We here focussed on stand-replacing disturbances, defined as disturbances that reduce canopy cover in a pixel below 50%. Thus, we did not map ephemeral disturbances, such as insect defoliation (Senf et al., 2015) or water stress/drought (Assal et al., 2016). Including ephemeral disturbances of low spectral magnitude can substantially increase omission errors, since these are easily confused with noise from phenological variations and residual clouds (Cohen et al., 2017). Thinning – which is an often-applied management technique in the coupled human and natural systems of Central Europe – also results in relatively low intensity spectral changes (Jarron et al., 2016). We thus have largely omitted thinning operations in our analysis, as thinning intensities are usually below 50% in Central Europe (Seidl et al., 2017), and there is no substantial exposure of forest soil. Furthermore, multi-stage harvesting operations that aim at fostering natural regeneration (e.g., gap or shelterwood cuts) are also likely to be omitted by our analysis.

5.2. The effect of management on spatiotemporal dynamics of forest disturbances

Disturbance rates varied substantially among sites and management classes.

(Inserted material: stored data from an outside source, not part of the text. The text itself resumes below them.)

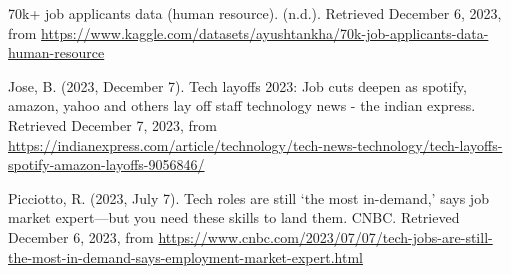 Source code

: \documentclass[
  man]{apa6}
\newlength{\cslhangindent}
\newlength{\cslentryspacingunit} %
\newenvironment{CSLReferences}[2] %
 {%
  \setlength{\parindent}{0pt}
  \ifodd #1
  \let\oldpar\par
  \def\par{\hangindent=\cslhangindent\oldpar}
  \fi
  \setlength{\parskip}{#2\cslentryspacingunit}
 }%
 {}
\begin{document}
\hypertarget{refs}{}
\begin{CSLReferences}{1}{0}
\leavevmode{}%
70k+ job applicants data (human resource). (n.d.). Retrieved December 6, 2023, from \url{https://www.kaggle.com/datasets/ayushtankha/70k-job-applicants-data-human-resource}

\leavevmode{}%
Jose, B. (2023, December 7). Tech layoffs 2023: Job cuts deepen as spotify, amazon, yahoo and others lay off staff {\textbar} technology news - the indian express. Retrieved December 7, 2023, from \url{https://indianexpress.com/article/technology/tech-news-technology/tech-layoffs-spotify-amazon-layoffs-9056846/}

\leavevmode{}%
Picciotto, R. (2023, July 7). Tech roles are still `the most in-demand,' says job market expert---but you need these skills to land them. {CNBC}. Retrieved December 6, 2023, from \url{https://www.cnbc.com/2023/07/07/tech-jobs-are-still-the-most-in-demand-says-employment-market-expert.html}

\end{CSLReferences}
\end{document}
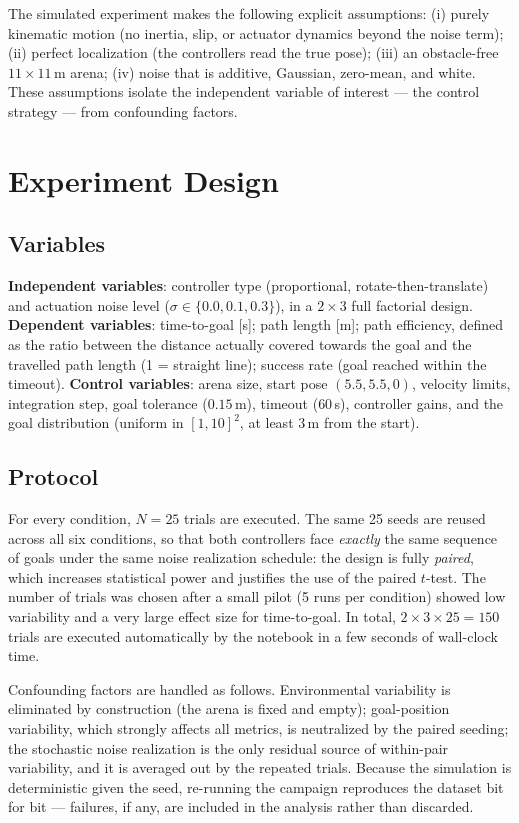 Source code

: \documentclass[conference]{IEEEtran}
\begin{document}
The simulated experiment makes the following explicit assumptions: (i) purely
kinematic motion (no inertia, slip, or actuator dynamics beyond the noise
term); (ii) perfect localization (the controllers read the true pose);
(iii) an obstacle-free $11\times11$\,m arena; (iv) noise that is additive,
Gaussian, zero-mean, and white. These assumptions isolate the independent
variable of interest --- the control strategy --- from confounding factors.

\section{Experiment Design}
\subsection{Variables}
\textbf{Independent variables}: controller type (proportional,
rotate-then-translate) and actuation noise level
($\sigma\in\{0.0,0.1,0.3\}$), in a $2\times3$ full factorial design.
\textbf{Dependent variables}: time-to-goal [s]; path length [m]; path
efficiency, defined as the ratio between the distance actually covered
towards the goal and the travelled path length (1 = straight line); success
rate (goal reached within the timeout). \textbf{Control variables}: arena
size, start pose $(5.5,5.5,0)$, velocity limits, integration step, goal
tolerance ($0.15$\,m), timeout ($60$\,s), controller gains, and the goal
distribution (uniform in $[1,10]^2$, at least $3$\,m from the start).

\subsection{Protocol}
For every condition, $N=25$ trials are executed. The same 25 seeds are reused
across all six conditions, so that both controllers face \emph{exactly} the
same sequence of goals under the same noise realization schedule: the design
is fully \emph{paired}, which increases statistical power and justifies the
use of the paired $t$-test. The number of trials was chosen after a small
pilot (5 runs per condition) showed low variability and a very large effect
size for time-to-goal. In total, $2\times3\times25=150$ trials are executed
automatically by the notebook in a few seconds of wall-clock time.

Confounding factors are handled as follows. Environmental variability is
eliminated by construction (the arena is fixed and empty); goal-position
variability, which strongly affects all metrics, is neutralized by the paired
seeding; the stochastic noise realization is the only residual source of
within-pair variability, and it is averaged out by the repeated trials.
Because the simulation is deterministic given the seed, re-running the
campaign reproduces the dataset bit for bit --- failures, if any, are included
in the analysis rather than discarded.
\end{document}
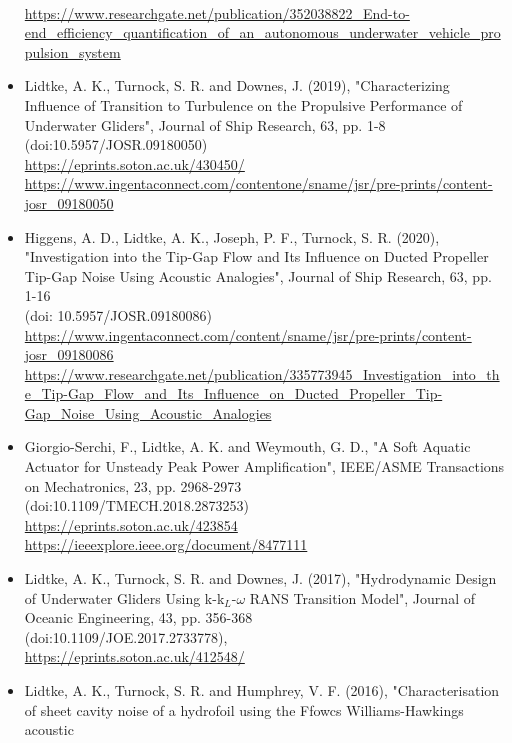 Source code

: \documentclass[a4paper,10pt]{article}
\begin{document}
\begin{itemize}
    \\ \url{https://www.researchgate.net/publication/352038822_End-to-end_efficiency_quantification_of_an_autonomous_underwater_vehicle_propulsion_system}
%
\item Lidtke, A. K., Turnock, S. R. and Downes, J. (2019),
	"Characterizing Influence of Transition to Turbulence on the Propulsive Performance of Underwater Gliders",
	Journal of Ship Research, 63, pp. 1-8
	\cite{Lidtke2019}
	\\ (doi:10.5957/JOSR.09180050)
	\\ \url{https://eprints.soton.ac.uk/430450/}
	\\ \url{https://www.ingentaconnect.com/contentone/sname/jsr/pre-prints/content-josr_09180050}
%
\item Higgens, A. D., Lidtke, A. K., Joseph, P. F., Turnock, S. R. (2020),
	"Investigation into the Tip-Gap Flow and Its Influence on Ducted Propeller Tip-Gap Noise Using Acoustic Analogies",
	Journal of Ship Research, 63, pp. 1-16
	\cite{Higgens2020}
	\\ (doi: 10.5957/JOSR.09180086)
	\\ \url{https://www.ingentaconnect.com/content/sname/jsr/pre-prints/content-josr_09180086}
	\\ \url{https://www.researchgate.net/publication/335773945_Investigation_into_the_Tip-Gap_Flow_and_Its_Influence_on_Ducted_Propeller_Tip-Gap_Noise_Using_Acoustic_Analogies}
%
\item Giorgio-Serchi, F., Lidtke, A. K. and Weymouth, G. D.,
	"A Soft Aquatic Actuator for Unsteady Peak Power Amplification",
	IEEE/ASME Transactions on Mechatronics, 23, pp. 2968-2973
	\cite{GiorgioSerchi2018}
	\\ (doi:10.1109/TMECH.2018.2873253)
	\\ \url{https://eprints.soton.ac.uk/423854}
	\\ \url{https://ieeexplore.ieee.org/document/8477111}
%
\item Lidtke, A. K., Turnock, S. R. and Downes, J. (2017),
	"Hydrodynamic Design of Underwater Gliders Using k-k$_L$-$\omega$ RANS Transition Model",
	Journal of Oceanic Engineering, 43, pp. 356-368
	\cite{Lidtke2017}
	\\ (doi:10.1109/JOE.2017.2733778),
	\\ \url{https://eprints.soton.ac.uk/412548/}
%
\item Lidtke, A. K., Turnock, S. R. and Humphrey, V. F. (2016), "Characterisation
	of sheet cavity noise of a hydrofoil using the Ffowcs Williams-Hawkings acoustic

\end{itemize}
\end{document}
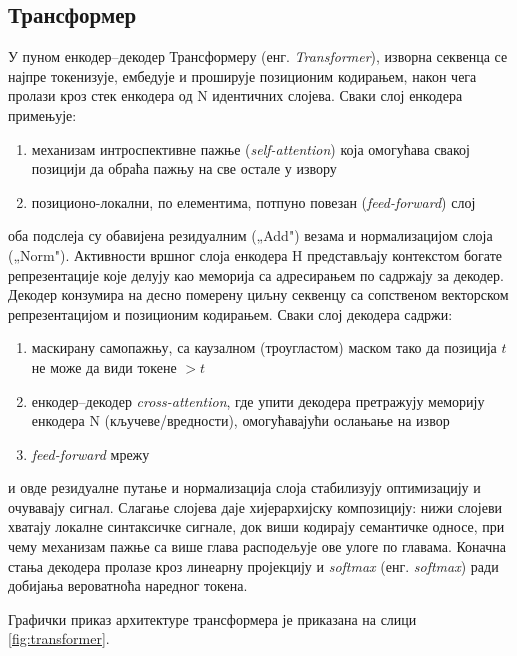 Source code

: \documentclass[a4paper, 12pt, master, utf8]{etf}
\begin{document}
\subsection{Трансформер}

У пуном енкодер--декодер Трансформеру (енг. \textit{Transformer}), изворна секвенца се најпре токенизује, ембедује и проширује позиционим кодирањем, након чега пролази кроз стек енкодера од N идентичних слојева. Сваки слој енкодера примењује:

\begin{enumerate}
\item механизам интроспективне пажње (\textit{self-attention}) која омогућава свакој позицији да обраћа пажњу на све остале у извору
\item позиционо-локални, по елементима, потпуно повезан (\textit{feed-forward}) слој
\end{enumerate}

оба подслеја су обавијена резидуалним („Add") везама и нормализацијом слоја („Norm"). Активности вршног слоја енкодера H представљају контекстом богате репрезентације које делују као меморија са адресирањем по садржају за декодер. Декодер конзумира на десно померену циљну секвенцу са сопственом векторском репрезентацијом и позиционим кодирањем. Сваки слој декодера садржи:

\begin{enumerate}
\item маскирану самопажњу, са каузалном (троугластом) маском тако да позиција $t$ не може да види токене $> t$
\item енкодер--декодер \textit{cross-attention}, где упити декодера претражују меморију енкодера N (кључеве/вредности), омогућавајући ослањање на извор
\item \textit{feed-forward} мрежу
\end{enumerate}

и овде резидуалне путање и нормализација слоја стабилизују оптимизацију и очувавају сигнал. Слагање слојева даје хијерархијску композицију: нижи слојеви хватају локалне синтаксичке сигнале, док виши кодирају семантичке односе, при чему механизам пажње са више глава расподељује ове улоге по главама. Коначна стања декодера пролазе кроз линеарну пројекцију и \textit{softmax} (енг. \textit{softmax}) ради добијања вероватноћа наредног токена.

Графички приказ архитектуре трансформера је приказана на слици \ref{fig:transformer}.
\end{document}
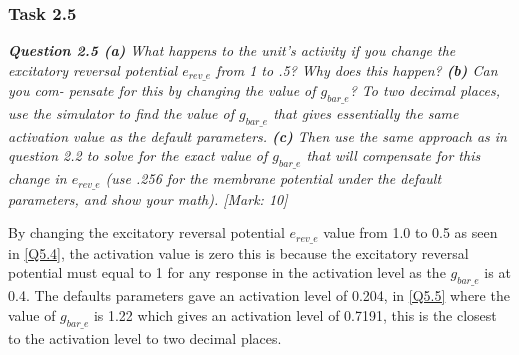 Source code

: \subsubsection{Task 2.5}
\label{Q1:Expl 2.6.1(2.5) SubSubSection}

\begin{tcolorbox}[colback=gray!20!white,colframe=gray!20!white]
  \emph{\textbf{Question 2.5 (a)} What happens to the unit’s activity if you change the excitatory reversal potential $e_{rev\_e}$ from 1 to .5? Why does this happen? \textbf{(b)} Can you com- pensate for this by changing the value of $g_{bar\_e}$? To two decimal places, use the simulator to find the value of $g_{bar\_e}$ that gives essentially the same activation value as the default parameters. \textbf{(c)} Then use the same approach as in question 2.2 to solve for the exact value of $g_{bar\_e}$ that will compensate for this change in $e_{rev\_e}$ (use .256 for the membrane potential under the default parameters, and show your math). [Mark: 10]}
\end{tcolorbox} 
\vspace{0.5cm}

By changing the excitatory reversal potential $e_{rev\_e}$ value from 1.0 to 0.5 as seen in \cref{Q5.4}, the activation value is zero this is because the excitatory reversal potential must equal to 1 for any response in the activation level as the $g_{bar\_e}$ is at 0.4. The defaults parameters gave an activation level of 0.204, in \cref{Q5.5} where the value of $g_{bar\_e}$ is 1.22 which gives an activation level of 0.7191, this is the closest to the activation level to two decimal places. \\

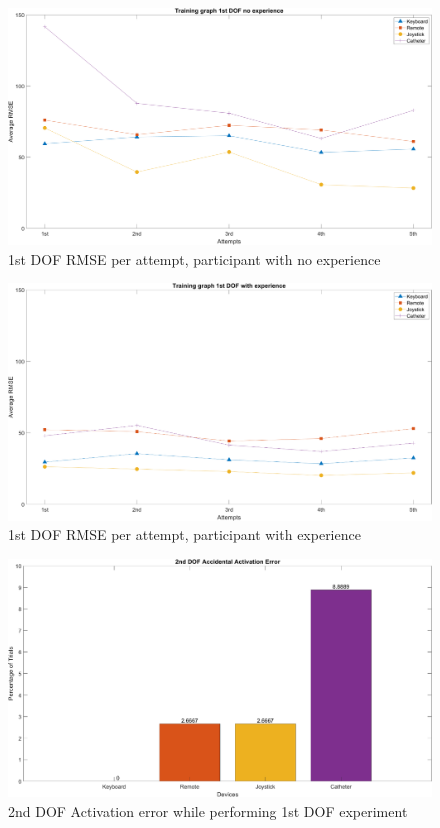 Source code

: \begin{figure}[ht]
   \centering
   \includegraphics[width=1.0\textwidth]{img/1st/1stTrainNoExp.png}
   \caption{1st DOF RMSE per attempt, participant with no experience}
   \label{img:1stTrainNoExp}
\end{figure}

\begin{figure}[ht]
   \centering
   \includegraphics[width=1.0\textwidth]{img/1st/1stTrainExp.png}
   \caption{1st DOF RMSE per attempt, participant with experience}
   \label{img:1stTrainExp}
\end{figure}

\begin{figure}[ht]
   \centering
   \includegraphics[width=1.0\textwidth]{img/1st/1stAct.png}
   \caption{2nd DOF Activation error while performing 1st DOF experiment}
   \label{img:1stAct}
\end{figure}

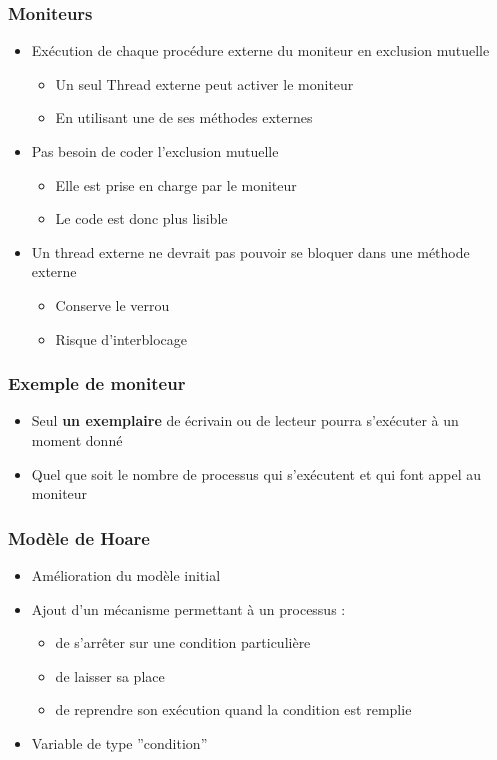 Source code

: \begin{frame}
\frametitle{Moniteurs}
\begin{itemize}
\item <1-> Exécution de chaque procédure externe du moniteur en exclusion mutuelle
\begin{itemize}
\item Un seul Thread externe peut activer le moniteur
\item En utilisant une de ses méthodes externes
\end{itemize}
\item <2-> Pas besoin de coder l’exclusion mutuelle
\begin{itemize}
\item Elle est prise en charge par le moniteur
\item Le code est donc plus lisible
\end{itemize}
\item <3-> Un thread externe ne devrait pas pouvoir se bloquer dans une méthode externe
\begin{itemize}
\item Conserve le verrou
\item Risque d'interblocage
\end{itemize}
\end{itemize}
\end{frame}

\begin{frame}
\frametitle{Exemple de moniteur}

\begin{itemize}
\item Seul \textbf{un exemplaire} de écrivain ou de lecteur pourra s'exécuter à un moment donné
\item Quel que soit le nombre de processus qui s'exécutent et qui font appel au moniteur
\end{itemize}
\end{frame}

\begin{frame}
\frametitle{Modèle de Hoare}
\begin{itemize}
\item <1-> Amélioration du modèle initial
\item <2-> Ajout d'un mécanisme permettant à un processus :
\begin{itemize}
\item de s'arrêter sur une condition particulière
\item de laisser sa place
\item de reprendre son exécution quand la condition est remplie
\end{itemize}
\item <3-> Variable de type ''condition''
\end{itemize}
\end{frame}


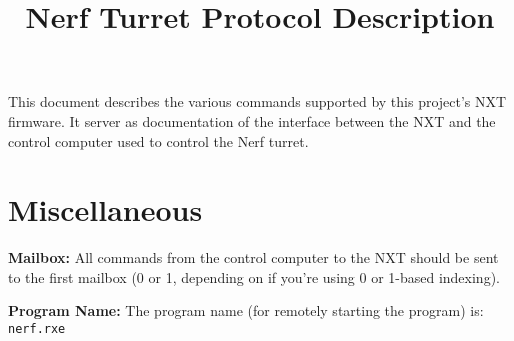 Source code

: \documentclass{article}
\title{Nerf Turret Protocol Description}
\author{}
\date{}
\begin{document}
	\maketitle

	This document describes the various commands supported by this project's NXT firmware.
	It server as documentation of the interface between the NXT and the control computer used to control the Nerf turret.

	\section{Miscellaneous}
	\textbf{Mailbox:} All commands from the control computer to the NXT should be sent to the first mailbox (0 or 1, depending on if you're using 0 or 1-based indexing).

	\noindent
	\textbf{Program Name:} The program name (for remotely starting the program) is: \texttt{nerf.rxe}
\end{document}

Disturbance rates in strictly protected forests were lower than in protected and managed forests in the mountainous sites (Berchtesgaden and Kalkalpen). This result suggests that disturbance rates resulting from natural disturbances – in this case the combined effect of wind and bark beetle disturbances – are lower than disturbance rates resulting from management in the northern Alps. For the Bohemian Forest and Harz sites, however, highest disturbance rates were found in strictly protected forests. Both sites have seen large-scale outbreaks of bark beetles that affected large parts of the spruce-dominated strictly protected core zones. Hence, for those two sites we found that natural disturbances – in this case large-scale bark beetle outbreaks – resulted in higher disturbance rates than human and natural disturbances in the surrounding managed forests. This finding also suggests that for these regions proactive management to counter bark beetle outbreaks was successful relative to the natural development in strictly protected areas (Stadelmann et al., 2013).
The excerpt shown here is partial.